Dlaczego przestałem grać w gry wideo

Posted on
Autor: Morris Wright
Data Utworzenia: 28 Kwiecień 2021
Data Aktualizacji: 3 Móc 2024
Anonim
Dlaczego nie gram w gry komputerowe?
Wideo: Dlaczego nie gram w gry komputerowe?

Zawartość

To był zdecydowanie tytuł, o którym nigdy nie myślałem, że będę pisać. Byłem graczem od pierwszego razu, kiedy położyłem ręce na tym małym czerwonym plastikowym pistolecie, który mógł zabić 8-bitowe kaczki podskakujące wokół granic ekranu mojego kuzyna. Duck Hunt była moją pierwszą miłością. Wtedy nie miałem zbyt wiele koordynacji, więc najlepiej, jak mogłem zrobić, to odepchnąć lufę pistoletu na ekran telewizora, gratulując sobie, że jestem taki sprytny.


Gra rosła ze mną.

W wieku 11 lat przekonałem moich rodziców, że wydawanie częstych punktów wynajmu ze sklepu wideo Warehouse na Sega Genesis było dokładnie właściwym wyborem. Pamiętam rozczarowanie po uświadomieniu sobie, że holograficzna zielona kaseta Vectorman 3D kosztuje 60 dolarów, a moja radość z jej znalezienia w mojej magazynie kilka tygodni później. W szkole średniej płakałem, gdy Aerith umarła. W liceum przeczesałam szczeliny Liberty City, szukając lewitujących białych paczek. Pamiętam imprezy LAN w salonach rodzinnych. Sznury i druty wiły się przez dom, nad kanapą, tworząc zawieszony most w korytarzu i przesuwając się na górę do sypialni. W college'u przez całą noc gry Halo kryły flirt z tą śliczną dziewczyną z klasy seniorów.
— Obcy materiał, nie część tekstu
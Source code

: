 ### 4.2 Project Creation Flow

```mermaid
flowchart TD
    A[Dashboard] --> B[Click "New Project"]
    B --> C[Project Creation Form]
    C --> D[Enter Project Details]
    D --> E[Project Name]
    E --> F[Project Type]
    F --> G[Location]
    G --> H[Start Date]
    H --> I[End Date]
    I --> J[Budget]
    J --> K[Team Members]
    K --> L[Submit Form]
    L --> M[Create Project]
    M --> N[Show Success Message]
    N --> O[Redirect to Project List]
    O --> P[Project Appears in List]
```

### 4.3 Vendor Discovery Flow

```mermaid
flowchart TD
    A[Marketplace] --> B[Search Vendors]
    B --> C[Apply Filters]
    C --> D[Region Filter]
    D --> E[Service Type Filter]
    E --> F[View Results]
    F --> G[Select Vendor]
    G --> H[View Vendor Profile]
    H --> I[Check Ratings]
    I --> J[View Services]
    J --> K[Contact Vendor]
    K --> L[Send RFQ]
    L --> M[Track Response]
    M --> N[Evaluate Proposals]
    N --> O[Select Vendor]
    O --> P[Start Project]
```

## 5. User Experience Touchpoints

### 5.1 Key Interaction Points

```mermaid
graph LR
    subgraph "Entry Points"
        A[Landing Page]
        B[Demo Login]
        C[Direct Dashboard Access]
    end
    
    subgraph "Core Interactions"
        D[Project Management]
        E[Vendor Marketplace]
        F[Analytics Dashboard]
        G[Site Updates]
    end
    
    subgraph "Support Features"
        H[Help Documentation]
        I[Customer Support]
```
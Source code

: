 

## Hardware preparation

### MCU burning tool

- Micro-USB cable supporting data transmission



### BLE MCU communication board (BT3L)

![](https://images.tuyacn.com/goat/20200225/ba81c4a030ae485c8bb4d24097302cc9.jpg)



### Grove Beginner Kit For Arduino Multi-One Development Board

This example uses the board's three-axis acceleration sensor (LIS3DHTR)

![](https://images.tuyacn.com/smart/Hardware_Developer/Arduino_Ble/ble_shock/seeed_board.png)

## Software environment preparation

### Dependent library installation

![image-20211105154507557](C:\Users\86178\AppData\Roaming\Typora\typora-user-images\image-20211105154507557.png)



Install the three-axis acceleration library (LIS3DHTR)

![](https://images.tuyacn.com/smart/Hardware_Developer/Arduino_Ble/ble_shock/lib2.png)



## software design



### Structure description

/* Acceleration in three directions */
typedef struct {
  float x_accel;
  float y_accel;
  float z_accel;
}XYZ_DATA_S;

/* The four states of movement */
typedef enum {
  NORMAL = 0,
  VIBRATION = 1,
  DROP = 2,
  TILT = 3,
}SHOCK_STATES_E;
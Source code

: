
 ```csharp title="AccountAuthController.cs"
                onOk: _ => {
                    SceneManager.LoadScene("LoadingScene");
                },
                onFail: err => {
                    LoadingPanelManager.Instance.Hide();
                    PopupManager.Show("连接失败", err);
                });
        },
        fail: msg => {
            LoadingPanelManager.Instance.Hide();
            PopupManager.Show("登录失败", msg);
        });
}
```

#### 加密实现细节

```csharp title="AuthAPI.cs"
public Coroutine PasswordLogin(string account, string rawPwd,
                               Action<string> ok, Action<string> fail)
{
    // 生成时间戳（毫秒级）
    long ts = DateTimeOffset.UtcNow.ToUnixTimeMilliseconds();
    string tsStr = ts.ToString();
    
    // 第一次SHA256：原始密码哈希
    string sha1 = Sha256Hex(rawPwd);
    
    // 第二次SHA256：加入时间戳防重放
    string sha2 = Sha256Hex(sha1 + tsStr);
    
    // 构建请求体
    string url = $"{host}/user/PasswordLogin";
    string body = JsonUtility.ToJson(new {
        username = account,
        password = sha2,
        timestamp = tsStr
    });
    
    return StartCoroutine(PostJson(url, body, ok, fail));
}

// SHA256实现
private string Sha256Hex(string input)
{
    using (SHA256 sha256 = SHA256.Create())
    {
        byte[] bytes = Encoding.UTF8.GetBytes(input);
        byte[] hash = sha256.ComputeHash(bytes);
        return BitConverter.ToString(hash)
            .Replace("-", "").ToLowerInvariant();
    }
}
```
Ale po znalezieniu pracy wszystko zaczęło się zmieniać.

Przeprowadziłem się po kraju do pracy i miałem do czynienia ze stromą krzywą uczenia się, zarówno w biurze, jak i poza nim. To był ekscytujący czas, początek Internetu, jaki znamy dzisiaj; szybki, tani, społeczny i nieskończony. Życie się skomplikowało.


Ale jaki był ostatni gwóźdź do trumny mojego życia?

Może to było przemijanie. Nigdy tak długo nie planowałem mieszkać tak daleko od domu. Kto chce co roku przenosić płaski ekran?

Może to były pieniądze. Miałem inne pomysły na małą fortunę, jaką mogłem zaoszczędzić, nie kupując konsolety nowej generacji, akcesoriów, gier, subskrypcji i porządnego telewizora do gry.

Może to była praca. Pracowałem dzień i noc. Miałem mniej czasu na marzenie lub mniejsze pragnienie dodania dodatkowego wyzwania do mojego życia. Byłem zbyt zajęty, by nosić moje pragnienie nowej gry, tak jak kiedyś. Po kilku miesiącach moje zainteresowanie zniknie.

Może to było częste rozczarowanie. Gry nigdy nie spełnią fantazji, którą stworzyłem. Nigdy nie mógłbym zrobić tak dużo w ich świecie, jak chciałem, nawet gdybym mógł zrobić prawie wszystko.

Może to była utrata wartości. Pamiętam, jak bardzo czułem się podekscytowany, kiedy pobrałem swoje siedem pierwszych gier Humble Bundle. Pamiętam, jak przesadnie czułem pobieranie mojej trzydziestej gry Humble Bundle i zdałem sobie sprawę, że jeszcze nie zagrałem pierwszej. Jestem winny gromadzenia gier.


Może to wszystko było powyżej.

Z jakiegoś powodu zdałem sobie sprawę, że przegapiłem najlepszą grę wideo: prawdziwe życie. Poszukiwanie bohaterskich wyzwań, poznawanie ciekawych ludzi, rozwiązywanie skomplikowanych problemów, podróżowanie po świecie i zapisywanie moich czynów to już moje gry. I to jest naprawdę dobre.

Nadal kocham gry. Zawsze będę. Pewnego dnia moje dzieci będą się ze mnie śmiać, że wdmuchnęłam się do szarego plastikowego wkładu wielkości dłoni. Ale przynajmniej na razie moje kciuki będą spędzać większość czasu na spacji.